### PROMPT
From the data below, set down exactly the lines between the one holding "#Node.js (version 14 or higher)" and the one holding "npm run test:unit", inclusive, and no others.

### DATA FOR THE TASK
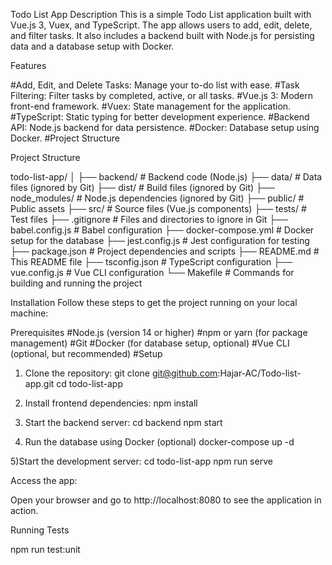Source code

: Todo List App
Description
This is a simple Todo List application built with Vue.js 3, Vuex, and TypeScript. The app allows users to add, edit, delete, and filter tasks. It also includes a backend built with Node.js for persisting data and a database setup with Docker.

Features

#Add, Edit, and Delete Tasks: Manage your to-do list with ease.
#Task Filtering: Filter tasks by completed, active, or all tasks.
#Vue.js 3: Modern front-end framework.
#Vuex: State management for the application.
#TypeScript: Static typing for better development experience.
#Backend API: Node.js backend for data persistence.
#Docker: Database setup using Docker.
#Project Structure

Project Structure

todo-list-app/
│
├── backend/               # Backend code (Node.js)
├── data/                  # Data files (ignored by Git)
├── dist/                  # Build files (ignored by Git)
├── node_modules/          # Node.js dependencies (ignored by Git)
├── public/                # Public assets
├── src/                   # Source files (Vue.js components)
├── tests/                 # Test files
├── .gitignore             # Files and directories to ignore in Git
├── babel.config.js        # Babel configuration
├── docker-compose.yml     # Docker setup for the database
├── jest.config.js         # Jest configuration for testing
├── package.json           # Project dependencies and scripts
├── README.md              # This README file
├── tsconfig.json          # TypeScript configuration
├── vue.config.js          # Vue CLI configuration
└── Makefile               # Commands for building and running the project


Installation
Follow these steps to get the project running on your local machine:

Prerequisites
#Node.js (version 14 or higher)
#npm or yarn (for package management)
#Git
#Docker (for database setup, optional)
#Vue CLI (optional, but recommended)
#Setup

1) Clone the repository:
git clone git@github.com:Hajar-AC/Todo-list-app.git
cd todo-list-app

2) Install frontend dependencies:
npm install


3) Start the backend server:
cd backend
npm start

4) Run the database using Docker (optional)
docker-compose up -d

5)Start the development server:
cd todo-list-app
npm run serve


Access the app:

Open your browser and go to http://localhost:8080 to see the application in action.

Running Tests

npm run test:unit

* * *

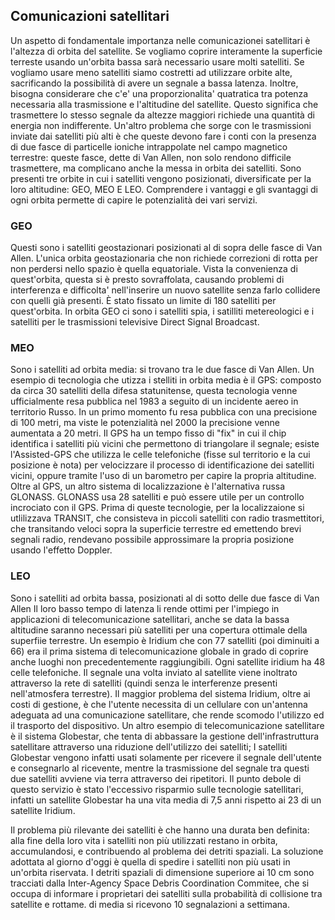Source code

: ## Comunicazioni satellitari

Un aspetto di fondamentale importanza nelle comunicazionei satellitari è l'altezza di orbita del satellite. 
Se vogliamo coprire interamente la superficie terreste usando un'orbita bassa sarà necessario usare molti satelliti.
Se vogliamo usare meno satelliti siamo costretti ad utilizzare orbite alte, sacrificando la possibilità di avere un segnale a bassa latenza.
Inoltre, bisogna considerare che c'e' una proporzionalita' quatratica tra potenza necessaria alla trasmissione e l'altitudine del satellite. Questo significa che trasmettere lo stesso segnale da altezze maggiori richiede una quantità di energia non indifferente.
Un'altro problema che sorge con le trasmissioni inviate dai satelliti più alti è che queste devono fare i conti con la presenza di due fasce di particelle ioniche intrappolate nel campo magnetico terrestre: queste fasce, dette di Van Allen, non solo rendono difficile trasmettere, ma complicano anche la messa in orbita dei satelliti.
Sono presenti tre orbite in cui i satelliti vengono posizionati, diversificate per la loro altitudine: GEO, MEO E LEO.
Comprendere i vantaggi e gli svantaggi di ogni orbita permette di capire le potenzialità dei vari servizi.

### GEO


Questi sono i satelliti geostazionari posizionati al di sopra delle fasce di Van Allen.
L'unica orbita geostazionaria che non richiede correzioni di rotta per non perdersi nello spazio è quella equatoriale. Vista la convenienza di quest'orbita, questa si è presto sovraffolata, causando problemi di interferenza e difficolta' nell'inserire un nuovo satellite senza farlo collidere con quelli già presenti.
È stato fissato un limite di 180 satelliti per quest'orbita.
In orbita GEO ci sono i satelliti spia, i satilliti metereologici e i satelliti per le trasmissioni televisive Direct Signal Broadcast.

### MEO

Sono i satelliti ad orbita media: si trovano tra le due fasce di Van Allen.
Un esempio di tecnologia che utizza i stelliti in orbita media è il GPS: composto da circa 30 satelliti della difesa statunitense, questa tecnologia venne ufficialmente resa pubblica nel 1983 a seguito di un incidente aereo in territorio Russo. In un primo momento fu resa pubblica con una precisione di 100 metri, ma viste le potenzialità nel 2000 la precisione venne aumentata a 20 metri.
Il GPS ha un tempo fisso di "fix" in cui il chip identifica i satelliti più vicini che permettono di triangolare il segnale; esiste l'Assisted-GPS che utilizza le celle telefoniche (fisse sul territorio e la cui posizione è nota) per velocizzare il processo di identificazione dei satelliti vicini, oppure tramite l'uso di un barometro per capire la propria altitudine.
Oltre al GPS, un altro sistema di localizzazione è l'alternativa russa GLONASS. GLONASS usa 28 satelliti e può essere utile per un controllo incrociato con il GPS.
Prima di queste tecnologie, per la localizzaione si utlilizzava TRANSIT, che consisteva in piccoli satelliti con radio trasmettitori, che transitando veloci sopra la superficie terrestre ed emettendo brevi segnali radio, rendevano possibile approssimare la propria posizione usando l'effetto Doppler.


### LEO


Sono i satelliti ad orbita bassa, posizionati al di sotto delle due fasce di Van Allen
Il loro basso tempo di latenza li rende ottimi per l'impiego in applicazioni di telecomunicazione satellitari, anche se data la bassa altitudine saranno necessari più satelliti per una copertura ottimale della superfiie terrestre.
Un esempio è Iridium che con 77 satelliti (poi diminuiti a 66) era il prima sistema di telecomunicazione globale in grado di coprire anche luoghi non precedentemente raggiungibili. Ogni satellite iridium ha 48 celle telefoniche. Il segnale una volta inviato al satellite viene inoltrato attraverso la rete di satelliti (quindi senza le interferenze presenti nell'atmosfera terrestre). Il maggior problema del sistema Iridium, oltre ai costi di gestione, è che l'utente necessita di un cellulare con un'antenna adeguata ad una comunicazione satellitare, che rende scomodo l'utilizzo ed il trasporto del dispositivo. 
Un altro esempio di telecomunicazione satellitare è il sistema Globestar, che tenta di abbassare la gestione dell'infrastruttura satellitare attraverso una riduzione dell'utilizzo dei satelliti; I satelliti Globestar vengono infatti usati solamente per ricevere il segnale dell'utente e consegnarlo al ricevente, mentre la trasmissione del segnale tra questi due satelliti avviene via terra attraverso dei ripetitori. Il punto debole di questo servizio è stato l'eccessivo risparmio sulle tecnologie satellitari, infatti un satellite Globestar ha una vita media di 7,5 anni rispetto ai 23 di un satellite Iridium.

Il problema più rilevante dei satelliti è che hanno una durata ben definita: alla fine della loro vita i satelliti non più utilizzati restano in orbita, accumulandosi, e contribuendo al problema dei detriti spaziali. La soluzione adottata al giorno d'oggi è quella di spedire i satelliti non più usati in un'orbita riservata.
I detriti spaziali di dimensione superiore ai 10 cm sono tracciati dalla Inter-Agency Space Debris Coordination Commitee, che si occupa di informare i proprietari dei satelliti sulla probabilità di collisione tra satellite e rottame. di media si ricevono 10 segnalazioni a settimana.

### ANSWER TO THIS PROBLEM
#Node.js (version 14 or higher)
#npm or yarn (for package management)
#Git
#Docker (for database setup, optional)
#Vue CLI (optional, but recommended)
#Setup

1) Clone the repository:
git clone git@github.com:Hajar-AC/Todo-list-app.git
cd todo-list-app

2) Install frontend dependencies:
npm install


3) Start the backend server:
cd backend
npm start

4) Run the database using Docker (optional)
docker-compose up -d

5)Start the development server:
cd todo-list-app
npm run serve


Access the app:

Open your browser and go to http://localhost:8080 to see the application in action.

Running Tests

npm run test:unit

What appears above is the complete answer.